Il rinascimento dimentica il principato
9 Marzo 2026Da sempre la nostra frazione di Pontevecchio viene chiamata, non senza un pizzico di invidia dalla città, il “Principato”.
Nel passato sicuramente a ragione, anche per chi ha avuto la possibilità di frequentare questo piccolo regno dove il futuro sembrava abitare stabilmente.

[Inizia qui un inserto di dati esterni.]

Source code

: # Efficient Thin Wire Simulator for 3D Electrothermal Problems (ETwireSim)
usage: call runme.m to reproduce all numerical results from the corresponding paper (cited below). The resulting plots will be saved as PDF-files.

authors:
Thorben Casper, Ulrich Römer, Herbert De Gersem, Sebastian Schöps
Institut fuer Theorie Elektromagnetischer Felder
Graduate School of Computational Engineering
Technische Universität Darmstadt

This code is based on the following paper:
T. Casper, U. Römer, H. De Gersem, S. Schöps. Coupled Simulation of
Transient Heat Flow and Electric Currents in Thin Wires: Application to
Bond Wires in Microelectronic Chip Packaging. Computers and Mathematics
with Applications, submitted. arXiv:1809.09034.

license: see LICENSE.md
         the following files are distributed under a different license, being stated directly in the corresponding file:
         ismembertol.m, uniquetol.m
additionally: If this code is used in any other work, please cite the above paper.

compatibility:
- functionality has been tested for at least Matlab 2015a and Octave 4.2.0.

Oggi però, passeggiando tra le vie del “Principato”, viene quasi da chiedersi se il titolo nobiliare non sia rimasto stampato in qualche vecchio libro sulla storia di Magenta…
Il medico di famiglia non c’è più!
La scuola – da sempre riconosciuta per i progetti formativi innovativi – rischia di non poter mantenere per il prossimo anno scolastico le sezioni delle classi della primaria per mancanza di alunni!
E di quel glorioso passato restano più ricordi che realtà.
A dire il vero qualcosa che richiama il nome “Principato” c’è ancora: un nuovo plesso residenziale in costruzione!
Evidentemente, nel Principato si costruiscono palazzine… ma si smontano servizi.
La cosa curiosa è che proprio qui risiede anche il nostro Sindaco. E allora viene spontaneo chiedersi: caro Luca, guidare un principato è più difficile di quanto sembri?
E noi che credevamo che il “Rinascimento”, tanto declamato in campagna elettorale, riportasse anche Pontevecchio agli splendori del passato.
Perché, a guardarsi intorno, più che un Rinascimento sembra una lenta abdicazione…soprattutto nel suo Principato.